Exercise inputs:

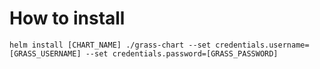 # How to install

`helm install [CHART_NAME] ./grass-chart --set credentials.username=[GRASS_USERNAME] --set credentials.password=[GRASS_PASSWORD]`
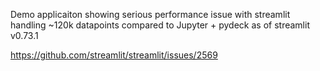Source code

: 
Demo applicaiton showing serious performance issue with streamlit handling ~120k datapoints compared to Jupyter + pydeck as of streamlit v0.73.1

https://github.com/streamlit/streamlit/issues/2569
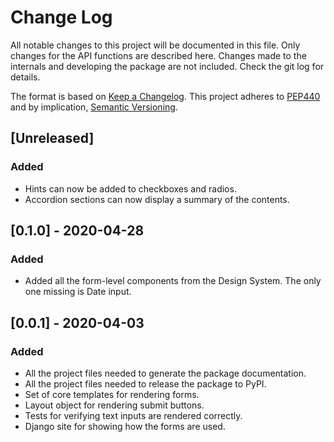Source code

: # Change Log
All notable changes to this project will be documented in this file.
Only changes for the API functions are described here. Changes made 
to the internals and developing the package are not included. Check 
the git log for details.

The format is based on [Keep a Changelog](http://keepachangelog.com/).
This project adheres to [PEP440](https://www.python.org/dev/peps/pep-0440/)
and by implication, [Semantic Versioning](http://semver.org/).

## [Unreleased]
### Added 
- Hints can now be added to checkboxes and radios.
- Accordion sections can now display a summary of the contents.

## [0.1.0] - 2020-04-28
### Added
- Added all the form-level components from the Design System. The only
  one missing is Date input.

## [0.0.1] - 2020-04-03
### Added 
- All the project files needed to generate the package documentation.
- All the project files needed to release the package to PyPI.
- Set of core templates for rendering forms.
- Layout object for rendering submit buttons.
- Tests for verifying text inputs are rendered correctly.
- Django site for showing how the forms are used. 
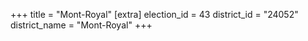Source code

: +++
title = "Mont-Royal"
[extra]
election_id = 43
district_id = "24052"
district_name = "Mont-Royal"
+++

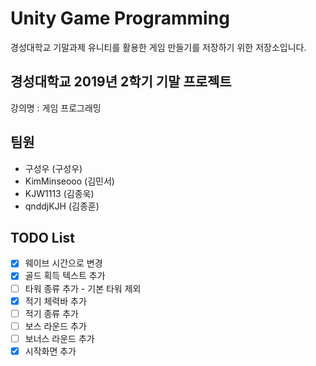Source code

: # Unity Game Programming
 경성대학교 기말과제 유니티를 활용한 게임 만들기를 저장하기 위한 저장소입니다.

## 경성대학교 2019년 2학기 기말 프로젝트
 강의명 : 게임 프로그래밍

## 팀원
 * 구성우		(구성우)
 * KimMinseooo 	(김민서)
 * KJW1113	(김종욱)
 * qnddjKJH	(김종훈)

## TODO List

 * [x] 웨이브 시간으로 변경
 * [x] 골드 획득 텍스트 추가
 * [ ] 타워 종류 추가 - 기본 타워 제외
 * [x] 적기 체력바 추가
 * [ ] 적기 종류 추가
 * [ ] 보스 라운드 추가
 * [ ] 보너스 라운드 추가
 * [x] 시작화면 추가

Problem to solve: Where a line in the entries holds the word "changes", copy that line.

Your response:
All notable changes to this project will be documented in this file.
Only changes for the API functions are described here. Changes made 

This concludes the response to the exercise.